The former president () used the 1964 in the (Supreme Court) as an argument to deny the 2022 coup attempt that would have led to nullify the elections and prevent the possession of (PT).
The politician, who admits having talked to military heads about the possibilities after the electoral defeat, also mobilized narrative that relativizes the period and has already been defended by him in legislative proposals from when he was a federal deputy.
In testimony to the minister, who the left calls a coup to this day “and stressed the support of sectors of society to the democratic rupture that occurred at the time.
This would be, for the former president, an argument to talk about the impossibility of calling their movement with the military at the end of 2022 as an attempt to blow.
Bolsonaro’s line of reasoning, already explained in interviews, is that there would be no “climate” or sufficient support for a scam today, since such a break would need the support of society to happen and then.
In the process of the coup plot, Bolsonaro is charged with the crimes of coup, attempted abolition of the Democratic Rule of Law, armed criminal association, damage qualified to public assets and deterioration of listed heritage.
If convicted, it can take more than 40 years in prison and increase its ineligibility, which currently runs until 2030.
Bolsonaro’s speech about his interrogation in the Supreme Court recovers a line of common reasoning in the military that tries to justify the establishment of the regime: the notion that the armed forces would have, at the time, only acted as “translators” of national will and “saving” of the nation in the face of a possibility of “dictatorship of the proletariat” that could occur in Brazil of the time.
This idea has already been defended by him in legislative proposals of the time he worked for 27 years as a federal deputy, as in Bill 8246, 2014, in which the parliamentarian proposed the creation of an alternative CNV (National Truth Commission) to tell the “other side” of military perpetrators during the dictatorship.
In order to create “the Truth Commission (CV) within the Civil House of the Presidency of the Republic”, the project spoke of “clarifying facts and serious human rights violations” not evaluated by CNV, which found violations of rights that occurred from 1946 to 1988.
The commission was completed in 2014 under the government of (PT).

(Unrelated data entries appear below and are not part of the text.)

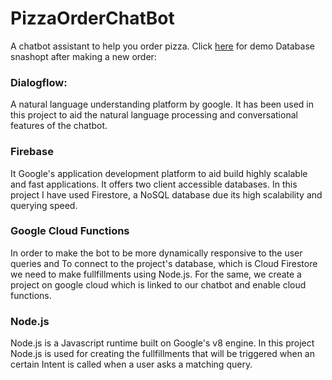 # PizzaOrderChatBot
A chatbot assistant to help you order pizza.
Click [here](https://drive.google.com/file/d/1ZaEKGgEMk70w49x-CJuJbqaUjHDomFi4/view) for demo
Database snashopt after making a new order:

### Dialogflow: 
A natural language understanding platform by google. It has been used in this project to aid the natural language processing and conversational features of the chatbot. 

### Firebase
It Google's application development platform to aid build highly scalable and fast applications. It offers two client accessible databases. In this project I have used Firestore, a NoSQL database due its high scalability and querying speed.

### Google Cloud Functions
In order to make the bot to be more dynamically responsive to the user queries and To connect to the project's database, which is Cloud Firestore we need to make fullfillments using Node.js. For the same, we create a project on google cloud which is linked to our chatbot and enable cloud functions. 

### Node.js 
Node.js is a Javascript runtime built on Google's v8 engine. In this project Node.js is used for creating the fullfillments that will be triggered when an certain Intent is called when a user asks a matching query.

In the document, the then deputy proposes the investigation of episodes on armed left organizations, mobilizing a rhetoric that attempts to equate the violence of militants to that of the Brazilian state and disregards investigations, convictions and deaths that hit the group.
He also asks for the investigation of the episode often explored by PT opponents trying to turn on the case, without evidence, Lula.
In the justification to investigate facts already discussed by scholars about the military regime, Bolsonaro talks about the possibility of establishing at the time of a “dictatorship of the proletariat”, in a negotiating narrative that despises the facts of the time, says Caroline Silveira Bauer, professor of the UFRGS Department of History (Federal University of Rio Grande do Sul) and a member of Lup (laboratory of studies on the political uses of the past).
According to the scholar, it is consensus on historiography that there was no left guerrilla actions in Brazil at that time. She also calls “misconception” and “falseing of reality” Bolsonaro’s attempt to try to compare the 1964 and 2022 scenarios to indicate that he and allies would not have tried a blow.
In a 2013 legislative proposal, Bolsonaro also repeated the idea that the Armed Forces instituted the dictatorial regime to combat “armed groups that tried to force a communist socialist system in our territory.”
This time, in an application for the installation of a “special subcommittee for the defense of the history of the Armed Forces in the formation of the Brazilian State”.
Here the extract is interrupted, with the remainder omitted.